Collection entries

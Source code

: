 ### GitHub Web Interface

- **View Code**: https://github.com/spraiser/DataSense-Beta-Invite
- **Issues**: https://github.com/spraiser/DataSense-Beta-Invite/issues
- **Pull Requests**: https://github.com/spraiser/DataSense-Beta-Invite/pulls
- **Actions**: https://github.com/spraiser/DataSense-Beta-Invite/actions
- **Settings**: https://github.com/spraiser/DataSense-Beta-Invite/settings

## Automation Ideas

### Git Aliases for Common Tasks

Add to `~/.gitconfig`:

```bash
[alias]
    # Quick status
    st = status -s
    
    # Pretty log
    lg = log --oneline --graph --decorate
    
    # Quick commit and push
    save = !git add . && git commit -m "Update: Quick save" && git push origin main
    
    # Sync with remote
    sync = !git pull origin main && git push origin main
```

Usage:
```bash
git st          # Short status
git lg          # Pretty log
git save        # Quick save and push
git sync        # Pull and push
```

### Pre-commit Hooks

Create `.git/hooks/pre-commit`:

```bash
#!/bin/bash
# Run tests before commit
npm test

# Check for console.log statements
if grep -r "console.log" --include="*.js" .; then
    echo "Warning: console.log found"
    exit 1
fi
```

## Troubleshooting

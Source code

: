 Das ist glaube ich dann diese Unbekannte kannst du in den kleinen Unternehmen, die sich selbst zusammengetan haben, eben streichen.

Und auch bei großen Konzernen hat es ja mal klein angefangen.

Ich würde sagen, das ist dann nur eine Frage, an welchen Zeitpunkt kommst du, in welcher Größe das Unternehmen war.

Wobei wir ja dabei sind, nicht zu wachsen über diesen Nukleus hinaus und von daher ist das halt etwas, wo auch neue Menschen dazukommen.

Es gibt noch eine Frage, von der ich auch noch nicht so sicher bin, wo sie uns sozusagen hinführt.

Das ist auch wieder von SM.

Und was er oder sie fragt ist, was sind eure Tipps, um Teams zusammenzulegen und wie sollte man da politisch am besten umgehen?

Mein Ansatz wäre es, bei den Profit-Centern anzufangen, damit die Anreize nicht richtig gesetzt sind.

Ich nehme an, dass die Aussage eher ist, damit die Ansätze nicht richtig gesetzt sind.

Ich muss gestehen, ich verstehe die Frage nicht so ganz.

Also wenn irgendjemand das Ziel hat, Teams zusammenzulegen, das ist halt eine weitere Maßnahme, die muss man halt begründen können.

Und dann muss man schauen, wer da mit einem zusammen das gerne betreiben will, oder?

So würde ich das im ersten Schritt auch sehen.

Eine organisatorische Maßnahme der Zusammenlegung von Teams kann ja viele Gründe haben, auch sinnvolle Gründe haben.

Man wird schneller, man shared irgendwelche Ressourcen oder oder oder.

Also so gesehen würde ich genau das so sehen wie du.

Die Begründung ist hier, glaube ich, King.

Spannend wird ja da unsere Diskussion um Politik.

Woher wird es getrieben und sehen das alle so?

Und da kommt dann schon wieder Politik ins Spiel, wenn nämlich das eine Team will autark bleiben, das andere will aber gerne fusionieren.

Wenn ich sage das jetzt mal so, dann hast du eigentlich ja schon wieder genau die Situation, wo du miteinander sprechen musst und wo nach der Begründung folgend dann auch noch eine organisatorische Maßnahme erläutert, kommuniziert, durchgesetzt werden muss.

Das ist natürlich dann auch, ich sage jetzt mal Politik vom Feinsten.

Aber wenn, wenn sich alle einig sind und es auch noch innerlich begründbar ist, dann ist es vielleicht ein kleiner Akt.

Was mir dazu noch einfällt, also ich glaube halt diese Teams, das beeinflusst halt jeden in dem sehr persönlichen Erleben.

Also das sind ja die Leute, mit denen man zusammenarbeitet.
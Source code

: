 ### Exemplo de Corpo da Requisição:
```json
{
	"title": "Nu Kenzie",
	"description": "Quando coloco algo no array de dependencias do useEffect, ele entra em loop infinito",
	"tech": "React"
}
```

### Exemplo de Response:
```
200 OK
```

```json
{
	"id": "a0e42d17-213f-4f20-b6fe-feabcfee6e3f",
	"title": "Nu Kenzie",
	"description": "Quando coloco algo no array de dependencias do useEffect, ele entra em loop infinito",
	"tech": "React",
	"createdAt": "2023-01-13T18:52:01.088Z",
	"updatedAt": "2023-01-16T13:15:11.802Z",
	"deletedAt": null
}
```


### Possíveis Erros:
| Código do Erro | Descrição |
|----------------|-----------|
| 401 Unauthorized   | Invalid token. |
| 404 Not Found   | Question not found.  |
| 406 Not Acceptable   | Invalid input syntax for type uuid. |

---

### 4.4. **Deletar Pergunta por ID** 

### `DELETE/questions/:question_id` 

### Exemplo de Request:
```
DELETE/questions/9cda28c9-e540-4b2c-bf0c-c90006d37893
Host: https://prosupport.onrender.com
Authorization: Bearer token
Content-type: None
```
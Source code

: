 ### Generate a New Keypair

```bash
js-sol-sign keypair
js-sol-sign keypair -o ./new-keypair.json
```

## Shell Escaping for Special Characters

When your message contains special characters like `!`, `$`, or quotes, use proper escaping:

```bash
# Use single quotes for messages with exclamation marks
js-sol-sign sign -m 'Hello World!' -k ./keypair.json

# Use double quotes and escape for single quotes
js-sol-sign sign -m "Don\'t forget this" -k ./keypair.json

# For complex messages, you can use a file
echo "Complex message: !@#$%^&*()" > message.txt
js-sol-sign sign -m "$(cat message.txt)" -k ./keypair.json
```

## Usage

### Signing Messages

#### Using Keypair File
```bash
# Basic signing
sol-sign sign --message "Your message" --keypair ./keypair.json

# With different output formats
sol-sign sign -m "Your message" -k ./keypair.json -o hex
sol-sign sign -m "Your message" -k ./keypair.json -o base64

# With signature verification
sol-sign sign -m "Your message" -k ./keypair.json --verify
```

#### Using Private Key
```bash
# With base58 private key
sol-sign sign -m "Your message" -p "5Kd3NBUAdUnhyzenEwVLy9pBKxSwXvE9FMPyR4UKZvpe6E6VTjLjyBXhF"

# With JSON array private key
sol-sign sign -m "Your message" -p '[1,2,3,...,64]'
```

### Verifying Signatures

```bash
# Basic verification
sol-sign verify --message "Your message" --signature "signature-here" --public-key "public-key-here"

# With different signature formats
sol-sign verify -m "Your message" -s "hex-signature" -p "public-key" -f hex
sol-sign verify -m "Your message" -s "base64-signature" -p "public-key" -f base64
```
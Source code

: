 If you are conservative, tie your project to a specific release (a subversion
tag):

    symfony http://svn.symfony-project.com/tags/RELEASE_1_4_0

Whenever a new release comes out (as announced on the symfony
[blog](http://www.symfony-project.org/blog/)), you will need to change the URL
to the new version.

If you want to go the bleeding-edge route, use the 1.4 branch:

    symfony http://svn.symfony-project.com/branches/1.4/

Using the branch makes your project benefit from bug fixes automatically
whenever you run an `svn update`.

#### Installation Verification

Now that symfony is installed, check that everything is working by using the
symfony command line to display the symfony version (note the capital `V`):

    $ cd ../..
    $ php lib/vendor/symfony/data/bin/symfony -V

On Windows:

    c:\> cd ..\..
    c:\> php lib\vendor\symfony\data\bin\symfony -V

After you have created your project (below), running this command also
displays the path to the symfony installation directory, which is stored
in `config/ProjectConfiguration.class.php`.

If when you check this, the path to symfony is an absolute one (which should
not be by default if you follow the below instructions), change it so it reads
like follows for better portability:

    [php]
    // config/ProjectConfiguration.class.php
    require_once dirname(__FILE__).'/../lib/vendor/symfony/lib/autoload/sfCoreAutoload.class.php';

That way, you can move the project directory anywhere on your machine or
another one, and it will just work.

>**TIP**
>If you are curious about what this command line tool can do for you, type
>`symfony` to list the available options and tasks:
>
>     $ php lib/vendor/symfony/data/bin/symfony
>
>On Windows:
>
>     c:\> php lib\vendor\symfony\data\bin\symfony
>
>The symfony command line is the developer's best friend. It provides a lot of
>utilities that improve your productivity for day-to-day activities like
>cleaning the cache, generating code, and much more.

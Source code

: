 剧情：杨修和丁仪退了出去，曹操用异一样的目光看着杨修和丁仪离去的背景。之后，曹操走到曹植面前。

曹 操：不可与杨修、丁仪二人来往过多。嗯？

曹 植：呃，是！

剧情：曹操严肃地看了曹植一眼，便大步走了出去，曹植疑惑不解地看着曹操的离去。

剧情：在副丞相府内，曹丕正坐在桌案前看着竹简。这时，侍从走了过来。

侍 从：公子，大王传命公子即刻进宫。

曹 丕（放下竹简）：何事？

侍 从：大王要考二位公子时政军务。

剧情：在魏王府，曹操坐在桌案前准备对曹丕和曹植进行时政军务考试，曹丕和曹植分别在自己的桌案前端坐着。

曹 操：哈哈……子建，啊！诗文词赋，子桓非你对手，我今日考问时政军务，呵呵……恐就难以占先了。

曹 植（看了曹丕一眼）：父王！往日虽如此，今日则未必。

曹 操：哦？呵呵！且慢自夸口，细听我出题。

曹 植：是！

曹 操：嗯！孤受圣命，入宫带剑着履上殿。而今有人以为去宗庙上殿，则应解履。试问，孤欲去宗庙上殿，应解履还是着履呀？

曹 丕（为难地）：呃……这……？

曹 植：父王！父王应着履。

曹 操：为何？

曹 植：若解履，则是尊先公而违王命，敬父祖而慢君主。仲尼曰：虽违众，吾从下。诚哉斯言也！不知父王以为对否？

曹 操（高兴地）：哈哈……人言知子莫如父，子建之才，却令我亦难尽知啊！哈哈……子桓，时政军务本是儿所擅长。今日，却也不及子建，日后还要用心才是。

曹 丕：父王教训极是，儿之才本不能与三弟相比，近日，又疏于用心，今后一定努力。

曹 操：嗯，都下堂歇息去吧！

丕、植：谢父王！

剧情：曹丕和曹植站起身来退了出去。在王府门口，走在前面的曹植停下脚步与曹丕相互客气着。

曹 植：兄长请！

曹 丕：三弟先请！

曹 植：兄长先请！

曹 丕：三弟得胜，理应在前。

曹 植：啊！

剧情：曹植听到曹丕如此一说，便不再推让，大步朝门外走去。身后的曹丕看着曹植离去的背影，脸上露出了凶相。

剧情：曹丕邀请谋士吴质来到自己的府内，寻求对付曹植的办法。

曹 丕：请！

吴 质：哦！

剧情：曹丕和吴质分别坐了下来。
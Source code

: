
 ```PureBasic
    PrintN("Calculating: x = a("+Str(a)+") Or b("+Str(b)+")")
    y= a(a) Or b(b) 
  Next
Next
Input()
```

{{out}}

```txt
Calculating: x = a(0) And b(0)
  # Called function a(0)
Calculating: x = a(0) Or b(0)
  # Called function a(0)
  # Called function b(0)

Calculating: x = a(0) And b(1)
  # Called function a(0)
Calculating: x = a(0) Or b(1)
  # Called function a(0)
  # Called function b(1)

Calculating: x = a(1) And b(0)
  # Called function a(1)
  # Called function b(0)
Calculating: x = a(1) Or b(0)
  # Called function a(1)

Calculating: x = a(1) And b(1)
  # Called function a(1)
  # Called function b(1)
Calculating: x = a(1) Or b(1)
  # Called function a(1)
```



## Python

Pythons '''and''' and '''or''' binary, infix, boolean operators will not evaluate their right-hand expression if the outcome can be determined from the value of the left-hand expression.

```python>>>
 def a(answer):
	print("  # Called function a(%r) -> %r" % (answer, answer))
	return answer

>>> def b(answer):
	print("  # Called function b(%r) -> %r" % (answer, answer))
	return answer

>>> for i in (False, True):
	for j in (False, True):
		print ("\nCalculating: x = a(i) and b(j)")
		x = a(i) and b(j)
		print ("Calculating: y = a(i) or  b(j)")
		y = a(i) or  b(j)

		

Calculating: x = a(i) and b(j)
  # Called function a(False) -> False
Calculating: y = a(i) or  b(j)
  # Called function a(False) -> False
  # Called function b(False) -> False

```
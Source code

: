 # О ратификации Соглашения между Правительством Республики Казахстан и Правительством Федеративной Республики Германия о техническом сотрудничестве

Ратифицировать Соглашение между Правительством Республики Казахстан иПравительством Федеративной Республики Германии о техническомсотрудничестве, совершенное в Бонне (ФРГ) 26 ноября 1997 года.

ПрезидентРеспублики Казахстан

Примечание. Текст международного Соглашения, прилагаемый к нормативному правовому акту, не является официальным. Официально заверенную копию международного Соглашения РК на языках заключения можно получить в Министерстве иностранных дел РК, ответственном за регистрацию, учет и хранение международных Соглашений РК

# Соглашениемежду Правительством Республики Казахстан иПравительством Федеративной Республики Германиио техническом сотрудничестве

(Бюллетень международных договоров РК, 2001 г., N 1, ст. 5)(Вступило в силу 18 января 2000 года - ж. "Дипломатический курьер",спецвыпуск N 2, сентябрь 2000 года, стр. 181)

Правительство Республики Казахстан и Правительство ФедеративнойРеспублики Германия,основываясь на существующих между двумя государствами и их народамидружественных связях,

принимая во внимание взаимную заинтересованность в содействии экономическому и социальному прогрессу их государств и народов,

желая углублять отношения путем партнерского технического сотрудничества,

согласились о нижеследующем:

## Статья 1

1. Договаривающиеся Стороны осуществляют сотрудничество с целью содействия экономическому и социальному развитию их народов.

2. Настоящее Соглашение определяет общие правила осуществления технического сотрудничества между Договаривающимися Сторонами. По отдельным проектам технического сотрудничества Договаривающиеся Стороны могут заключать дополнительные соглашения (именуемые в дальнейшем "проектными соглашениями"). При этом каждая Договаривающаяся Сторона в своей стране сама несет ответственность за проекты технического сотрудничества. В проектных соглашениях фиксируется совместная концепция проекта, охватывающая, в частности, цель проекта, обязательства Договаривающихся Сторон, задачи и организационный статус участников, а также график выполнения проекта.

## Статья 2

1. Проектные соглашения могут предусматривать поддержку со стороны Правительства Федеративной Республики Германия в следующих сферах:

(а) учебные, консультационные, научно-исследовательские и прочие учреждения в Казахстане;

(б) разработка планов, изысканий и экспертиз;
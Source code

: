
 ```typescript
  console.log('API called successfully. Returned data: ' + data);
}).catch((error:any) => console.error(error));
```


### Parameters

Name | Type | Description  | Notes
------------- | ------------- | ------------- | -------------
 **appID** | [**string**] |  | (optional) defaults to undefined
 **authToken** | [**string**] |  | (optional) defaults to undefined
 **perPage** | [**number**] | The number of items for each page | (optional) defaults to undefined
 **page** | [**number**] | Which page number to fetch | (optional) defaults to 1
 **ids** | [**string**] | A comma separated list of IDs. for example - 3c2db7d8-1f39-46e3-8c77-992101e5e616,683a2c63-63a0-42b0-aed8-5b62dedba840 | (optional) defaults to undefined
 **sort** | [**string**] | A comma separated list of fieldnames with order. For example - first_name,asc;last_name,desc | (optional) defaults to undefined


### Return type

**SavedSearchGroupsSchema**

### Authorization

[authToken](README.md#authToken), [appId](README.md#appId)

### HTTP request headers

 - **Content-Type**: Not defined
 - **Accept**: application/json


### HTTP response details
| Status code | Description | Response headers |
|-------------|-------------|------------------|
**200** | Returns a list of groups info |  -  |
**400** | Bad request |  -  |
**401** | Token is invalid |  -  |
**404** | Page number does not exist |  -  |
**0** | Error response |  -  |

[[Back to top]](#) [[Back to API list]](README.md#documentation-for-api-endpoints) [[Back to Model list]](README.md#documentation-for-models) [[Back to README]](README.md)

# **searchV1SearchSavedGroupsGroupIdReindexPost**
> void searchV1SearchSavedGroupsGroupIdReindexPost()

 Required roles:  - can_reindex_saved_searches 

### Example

_WHAT TO PRODUCE:_
You are asked to reproduce word for word the line containing "### Return type" and every subsequent line through the end of the entries.

_ANSWER SECTION:_
### Return type

**SavedSearchGroupsSchema**

### Authorization

[authToken](README.md#authToken), [appId](README.md#appId)

### HTTP request headers

 - **Content-Type**: Not defined
 - **Accept**: application/json


### HTTP response details
| Status code | Description | Response headers |
|-------------|-------------|------------------|
**200** | Returns a list of groups info |  -  |
**400** | Bad request |  -  |
**401** | Token is invalid |  -  |
**404** | Page number does not exist |  -  |
**0** | Error response |  -  |

[[Back to top]](#) [[Back to API list]](README.md#documentation-for-api-endpoints) [[Back to Model list]](README.md#documentation-for-models) [[Back to README]](README.md)

# **searchV1SearchSavedGroupsGroupIdReindexPost**
> void searchV1SearchSavedGroupsGroupIdReindexPost()

 Required roles:  - can_reindex_saved_searches 

### Example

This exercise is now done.